■ **TASK REQUIREMENTS**
Every entry below is to be copied exactly, with nothing omitted.

◆ ◆ ◆ ◆

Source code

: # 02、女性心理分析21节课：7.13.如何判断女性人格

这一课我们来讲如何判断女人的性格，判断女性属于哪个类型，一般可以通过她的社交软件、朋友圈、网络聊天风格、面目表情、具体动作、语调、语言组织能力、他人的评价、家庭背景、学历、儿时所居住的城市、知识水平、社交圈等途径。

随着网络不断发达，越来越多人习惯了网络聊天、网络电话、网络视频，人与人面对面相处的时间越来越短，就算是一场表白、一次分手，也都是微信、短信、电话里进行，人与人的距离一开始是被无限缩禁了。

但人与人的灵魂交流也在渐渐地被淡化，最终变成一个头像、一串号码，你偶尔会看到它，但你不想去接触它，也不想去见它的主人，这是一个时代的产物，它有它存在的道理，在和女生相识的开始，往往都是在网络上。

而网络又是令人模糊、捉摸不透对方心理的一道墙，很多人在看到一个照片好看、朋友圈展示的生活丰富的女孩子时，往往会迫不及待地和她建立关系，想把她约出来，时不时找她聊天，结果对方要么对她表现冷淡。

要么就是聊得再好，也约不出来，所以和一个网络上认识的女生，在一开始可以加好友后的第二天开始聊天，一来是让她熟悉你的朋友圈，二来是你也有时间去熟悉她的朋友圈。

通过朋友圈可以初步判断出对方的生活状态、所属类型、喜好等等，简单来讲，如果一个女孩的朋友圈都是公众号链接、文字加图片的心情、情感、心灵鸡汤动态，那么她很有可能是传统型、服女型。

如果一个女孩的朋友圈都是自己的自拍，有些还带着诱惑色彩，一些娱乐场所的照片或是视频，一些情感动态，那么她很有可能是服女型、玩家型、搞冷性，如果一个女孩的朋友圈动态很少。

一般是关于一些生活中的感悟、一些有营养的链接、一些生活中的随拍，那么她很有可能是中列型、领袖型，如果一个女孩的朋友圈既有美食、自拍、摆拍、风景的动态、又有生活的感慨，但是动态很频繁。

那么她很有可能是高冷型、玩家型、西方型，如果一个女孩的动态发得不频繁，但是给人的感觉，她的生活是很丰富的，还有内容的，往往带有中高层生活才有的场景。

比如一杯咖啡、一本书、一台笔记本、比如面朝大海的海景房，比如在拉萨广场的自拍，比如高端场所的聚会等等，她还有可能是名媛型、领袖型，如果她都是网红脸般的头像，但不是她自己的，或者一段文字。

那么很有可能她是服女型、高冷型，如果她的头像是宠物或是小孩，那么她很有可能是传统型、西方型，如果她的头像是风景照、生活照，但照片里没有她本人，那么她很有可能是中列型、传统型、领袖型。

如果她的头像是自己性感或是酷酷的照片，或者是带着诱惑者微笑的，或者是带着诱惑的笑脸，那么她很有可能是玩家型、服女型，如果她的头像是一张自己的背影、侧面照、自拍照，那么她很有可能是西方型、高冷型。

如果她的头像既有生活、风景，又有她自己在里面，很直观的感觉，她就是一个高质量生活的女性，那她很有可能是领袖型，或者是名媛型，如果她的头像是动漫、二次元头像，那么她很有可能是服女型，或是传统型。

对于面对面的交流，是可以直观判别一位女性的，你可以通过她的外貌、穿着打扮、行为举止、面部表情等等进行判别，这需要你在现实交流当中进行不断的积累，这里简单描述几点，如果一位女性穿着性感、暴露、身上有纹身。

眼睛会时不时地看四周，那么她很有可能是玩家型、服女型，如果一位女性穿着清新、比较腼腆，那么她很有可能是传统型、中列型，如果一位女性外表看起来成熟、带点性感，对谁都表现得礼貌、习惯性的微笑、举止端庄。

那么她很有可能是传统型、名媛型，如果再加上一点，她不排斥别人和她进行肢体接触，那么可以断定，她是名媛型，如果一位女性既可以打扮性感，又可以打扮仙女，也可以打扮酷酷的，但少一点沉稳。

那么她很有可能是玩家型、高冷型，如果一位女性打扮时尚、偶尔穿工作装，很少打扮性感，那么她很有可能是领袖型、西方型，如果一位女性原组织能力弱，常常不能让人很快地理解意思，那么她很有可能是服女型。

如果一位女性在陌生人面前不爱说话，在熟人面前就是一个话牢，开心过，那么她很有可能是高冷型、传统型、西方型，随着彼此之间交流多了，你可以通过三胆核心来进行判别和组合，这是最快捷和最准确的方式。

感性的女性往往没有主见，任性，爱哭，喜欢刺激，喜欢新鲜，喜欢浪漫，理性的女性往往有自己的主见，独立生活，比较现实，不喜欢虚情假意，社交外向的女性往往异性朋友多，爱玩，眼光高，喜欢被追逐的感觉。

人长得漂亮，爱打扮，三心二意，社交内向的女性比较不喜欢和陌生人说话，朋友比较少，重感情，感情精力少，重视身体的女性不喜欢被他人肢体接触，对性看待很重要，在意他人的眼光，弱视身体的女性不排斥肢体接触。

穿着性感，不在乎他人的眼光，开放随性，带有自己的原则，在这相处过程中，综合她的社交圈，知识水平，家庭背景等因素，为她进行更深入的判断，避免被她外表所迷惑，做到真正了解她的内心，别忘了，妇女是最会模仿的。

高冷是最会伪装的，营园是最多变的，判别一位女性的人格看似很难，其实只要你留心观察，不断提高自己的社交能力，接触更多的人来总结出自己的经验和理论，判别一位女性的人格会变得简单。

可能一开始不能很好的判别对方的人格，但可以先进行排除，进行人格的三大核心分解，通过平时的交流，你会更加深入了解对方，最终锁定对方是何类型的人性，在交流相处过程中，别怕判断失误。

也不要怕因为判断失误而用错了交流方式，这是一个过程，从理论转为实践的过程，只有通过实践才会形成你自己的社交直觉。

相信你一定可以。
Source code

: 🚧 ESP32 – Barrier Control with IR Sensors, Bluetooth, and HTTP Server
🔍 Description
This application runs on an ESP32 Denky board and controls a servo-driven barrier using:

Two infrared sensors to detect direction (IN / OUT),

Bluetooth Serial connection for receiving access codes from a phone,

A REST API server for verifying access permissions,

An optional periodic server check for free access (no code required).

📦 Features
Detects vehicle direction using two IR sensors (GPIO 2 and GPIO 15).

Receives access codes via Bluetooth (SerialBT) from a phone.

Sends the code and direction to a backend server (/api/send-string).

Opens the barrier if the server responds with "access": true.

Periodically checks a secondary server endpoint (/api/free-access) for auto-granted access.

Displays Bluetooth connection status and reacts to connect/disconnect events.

◆ ◆ ◆ ◆

■ **OUTPUT FOR THIS EXERCISE**
Source code

: # 02、女性心理分析21节课：7.13.如何判断女性人格

这一课我们来讲如何判断女人的性格，判断女性属于哪个类型，一般可以通过她的社交软件、朋友圈、网络聊天风格、面目表情、具体动作、语调、语言组织能力、他人的评价、家庭背景、学历、儿时所居住的城市、知识水平、社交圈等途径。

随着网络不断发达，越来越多人习惯了网络聊天、网络电话、网络视频，人与人面对面相处的时间越来越短，就算是一场表白、一次分手，也都是微信、短信、电话里进行，人与人的距离一开始是被无限缩禁了。

但人与人的灵魂交流也在渐渐地被淡化，最终变成一个头像、一串号码，你偶尔会看到它，但你不想去接触它，也不想去见它的主人，这是一个时代的产物，它有它存在的道理，在和女生相识的开始，往往都是在网络上。

而网络又是令人模糊、捉摸不透对方心理的一道墙，很多人在看到一个照片好看、朋友圈展示的生活丰富的女孩子时，往往会迫不及待地和她建立关系，想把她约出来，时不时找她聊天，结果对方要么对她表现冷淡。

要么就是聊得再好，也约不出来，所以和一个网络上认识的女生，在一开始可以加好友后的第二天开始聊天，一来是让她熟悉你的朋友圈，二来是你也有时间去熟悉她的朋友圈。

通过朋友圈可以初步判断出对方的生活状态、所属类型、喜好等等，简单来讲，如果一个女孩的朋友圈都是公众号链接、文字加图片的心情、情感、心灵鸡汤动态，那么她很有可能是传统型、服女型。

如果一个女孩的朋友圈都是自己的自拍，有些还带着诱惑色彩，一些娱乐场所的照片或是视频，一些情感动态，那么她很有可能是服女型、玩家型、搞冷性，如果一个女孩的朋友圈动态很少。

一般是关于一些生活中的感悟、一些有营养的链接、一些生活中的随拍，那么她很有可能是中列型、领袖型，如果一个女孩的朋友圈既有美食、自拍、摆拍、风景的动态、又有生活的感慨，但是动态很频繁。

那么她很有可能是高冷型、玩家型、西方型，如果一个女孩的动态发得不频繁，但是给人的感觉，她的生活是很丰富的，还有内容的，往往带有中高层生活才有的场景。

比如一杯咖啡、一本书、一台笔记本、比如面朝大海的海景房，比如在拉萨广场的自拍，比如高端场所的聚会等等，她还有可能是名媛型、领袖型，如果她都是网红脸般的头像，但不是她自己的，或者一段文字。

那么很有可能她是服女型、高冷型，如果她的头像是宠物或是小孩，那么她很有可能是传统型、西方型，如果她的头像是风景照、生活照，但照片里没有她本人，那么她很有可能是中列型、传统型、领袖型。

如果她的头像是自己性感或是酷酷的照片，或者是带着诱惑者微笑的，或者是带着诱惑的笑脸，那么她很有可能是玩家型、服女型，如果她的头像是一张自己的背影、侧面照、自拍照，那么她很有可能是西方型、高冷型。

如果她的头像既有生活、风景，又有她自己在里面，很直观的感觉，她就是一个高质量生活的女性，那她很有可能是领袖型，或者是名媛型，如果她的头像是动漫、二次元头像，那么她很有可能是服女型，或是传统型。

对于面对面的交流，是可以直观判别一位女性的，你可以通过她的外貌、穿着打扮、行为举止、面部表情等等进行判别，这需要你在现实交流当中进行不断的积累，这里简单描述几点，如果一位女性穿着性感、暴露、身上有纹身。

眼睛会时不时地看四周，那么她很有可能是玩家型、服女型，如果一位女性穿着清新、比较腼腆，那么她很有可能是传统型、中列型，如果一位女性外表看起来成熟、带点性感，对谁都表现得礼貌、习惯性的微笑、举止端庄。

那么她很有可能是传统型、名媛型，如果再加上一点，她不排斥别人和她进行肢体接触，那么可以断定，她是名媛型，如果一位女性既可以打扮性感，又可以打扮仙女，也可以打扮酷酷的，但少一点沉稳。

那么她很有可能是玩家型、高冷型，如果一位女性打扮时尚、偶尔穿工作装，很少打扮性感，那么她很有可能是领袖型、西方型，如果一位女性原组织能力弱，常常不能让人很快地理解意思，那么她很有可能是服女型。

如果一位女性在陌生人面前不爱说话，在熟人面前就是一个话牢，开心过，那么她很有可能是高冷型、传统型、西方型，随着彼此之间交流多了，你可以通过三胆核心来进行判别和组合，这是最快捷和最准确的方式。

感性的女性往往没有主见，任性，爱哭，喜欢刺激，喜欢新鲜，喜欢浪漫，理性的女性往往有自己的主见，独立生活，比较现实，不喜欢虚情假意，社交外向的女性往往异性朋友多，爱玩，眼光高，喜欢被追逐的感觉。

人长得漂亮，爱打扮，三心二意，社交内向的女性比较不喜欢和陌生人说话，朋友比较少，重感情，感情精力少，重视身体的女性不喜欢被他人肢体接触，对性看待很重要，在意他人的眼光，弱视身体的女性不排斥肢体接触。

穿着性感，不在乎他人的眼光，开放随性，带有自己的原则，在这相处过程中，综合她的社交圈，知识水平，家庭背景等因素，为她进行更深入的判断，避免被她外表所迷惑，做到真正了解她的内心，别忘了，妇女是最会模仿的。

高冷是最会伪装的，营园是最多变的，判别一位女性的人格看似很难，其实只要你留心观察，不断提高自己的社交能力，接触更多的人来总结出自己的经验和理论，判别一位女性的人格会变得简单。

可能一开始不能很好的判别对方的人格，但可以先进行排除，进行人格的三大核心分解，通过平时的交流，你会更加深入了解对方，最终锁定对方是何类型的人性，在交流相处过程中，别怕判断失误。

也不要怕因为判断失误而用错了交流方式，这是一个过程，从理论转为实践的过程，只有通过实践才会形成你自己的社交直觉。

相信你一定可以。
Source code

: 🚧 ESP32 – Barrier Control with IR Sensors, Bluetooth, and HTTP Server
🔍 Description
This application runs on an ESP32 Denky board and controls a servo-driven barrier using:

Two infrared sensors to detect direction (IN / OUT),

Bluetooth Serial connection for receiving access codes from a phone,

A REST API server for verifying access permissions,

An optional periodic server check for free access (no code required).

📦 Features
Detects vehicle direction using two IR sensors (GPIO 2 and GPIO 15).

Receives access codes via Bluetooth (SerialBT) from a phone.

Sends the code and direction to a backend server (/api/send-string).

Opens the barrier if the server responds with "access": true.

Periodically checks a secondary server endpoint (/api/free-access) for auto-granted access.

Displays Bluetooth connection status and reacts to connect/disconnect events.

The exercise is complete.